Biomimetic synthesis of inorganic nanocomposites by a de novo designed peptide

Abstract

Inspired by the synthetic biology and biomineralization mechanism, a de novo designed biomimetic strategy is developed for the synthesis of metal oxide–metal nanocomposites (NCs) in aqueous solution under ambient conditions in this study. Via the screening of amino acids, it is found that arginine (R) can induce the formation of TiO₂ and SiO₂ nanoparticles (NPs), while tyrosine (Y) can reduce Ag⁺ and Au³⁺ ions into Ag and Au NPs, respectively.

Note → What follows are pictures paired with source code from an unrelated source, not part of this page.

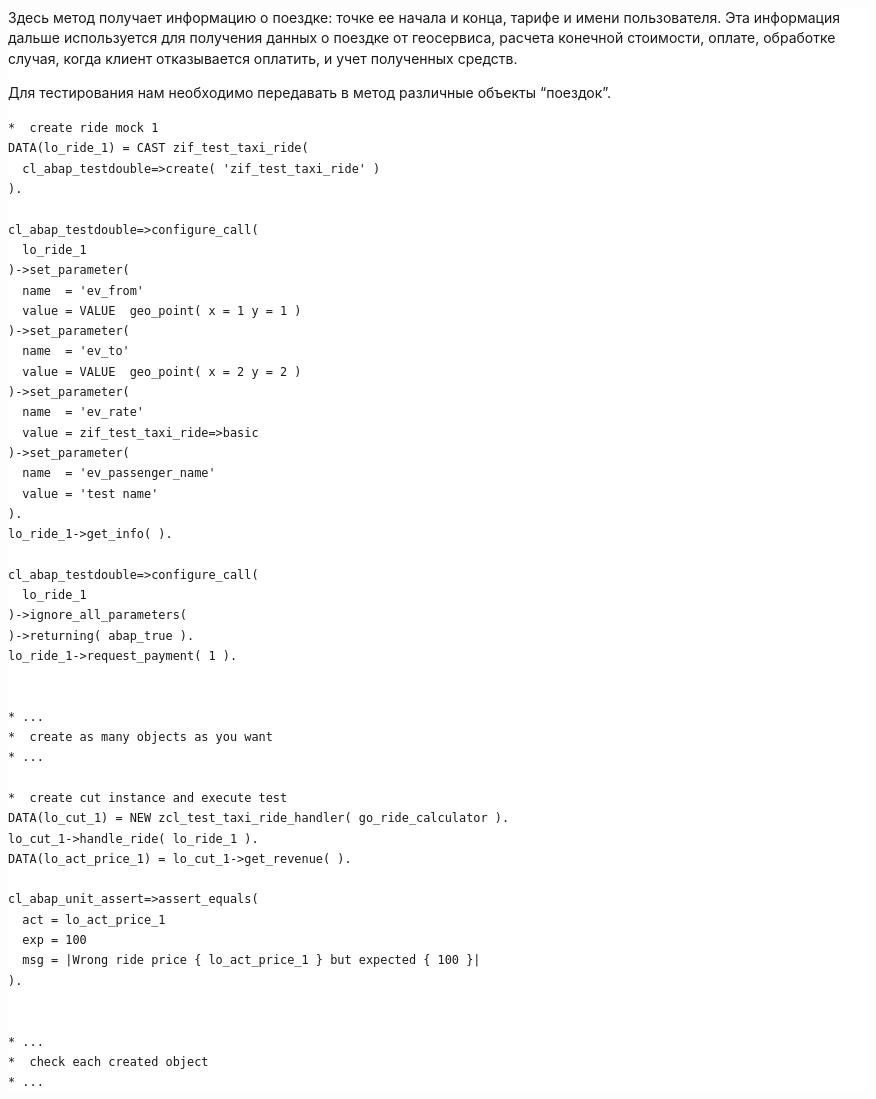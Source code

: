 Здесь метод получает информацию о поездке: точке ее начала и конца, тарифе и имени пользователя. Эта информация дальше используется для получения данных о поездке от геосервиса, расчета конечной стоимости, оплате, обработке случая, когда клиент отказывается оплатить, и учет полученных средств.

Для тестирования нам необходимо передавать в метод различные объекты “поездок”.

```abap
*  create ride mock 1
DATA(lo_ride_1) = CAST zif_test_taxi_ride(
  cl_abap_testdouble=>create( 'zif_test_taxi_ride' )
).

cl_abap_testdouble=>configure_call(
  lo_ride_1
)->set_parameter(
  name  = 'ev_from'
  value = VALUE  geo_point( x = 1 y = 1 )
)->set_parameter(
  name  = 'ev_to'
  value = VALUE  geo_point( x = 2 y = 2 )
)->set_parameter(
  name  = 'ev_rate'
  value = zif_test_taxi_ride=>basic
)->set_parameter(
  name  = 'ev_passenger_name'
  value = 'test name'
).
lo_ride_1->get_info( ).

cl_abap_testdouble=>configure_call(
  lo_ride_1
)->ignore_all_parameters(
)->returning( abap_true ).
lo_ride_1->request_payment( 1 ).


* ...
*  create as many objects as you want
* ...

*  create cut instance and execute test
DATA(lo_cut_1) = NEW zcl_test_taxi_ride_handler( go_ride_calculator ).
lo_cut_1->handle_ride( lo_ride_1 ).
DATA(lo_act_price_1) = lo_cut_1->get_revenue( ).

cl_abap_unit_assert=>assert_equals(
  act = lo_act_price_1
  exp = 100
  msg = |Wrong ride price { lo_act_price_1 } but expected { 100 }|
).


* ...
*  check each created object
* ...
```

Subsequently, an artificial bifunctional peptide, arginine₄tyrosine₂ (R₄Y₂), as an example of this strategy, is designed to synthesize inorganic NCs including TiO₂–Ag, TiO₂–Au and SiO₂–Ag, in which the positively charged moiety (R₄) accelerates the polycondensation of negatively charged Ti or Si precursors, and the phenolic hydroxyl moiety (Y₂) reduces Ag⁺ or Au³⁺ ions. This strategy may open an avenue for the green and controllable fabrication of a broad spectrum of inorganic NCs using artificial peptides as the inducer, designed rationally through encoding different parts of functional amino acids.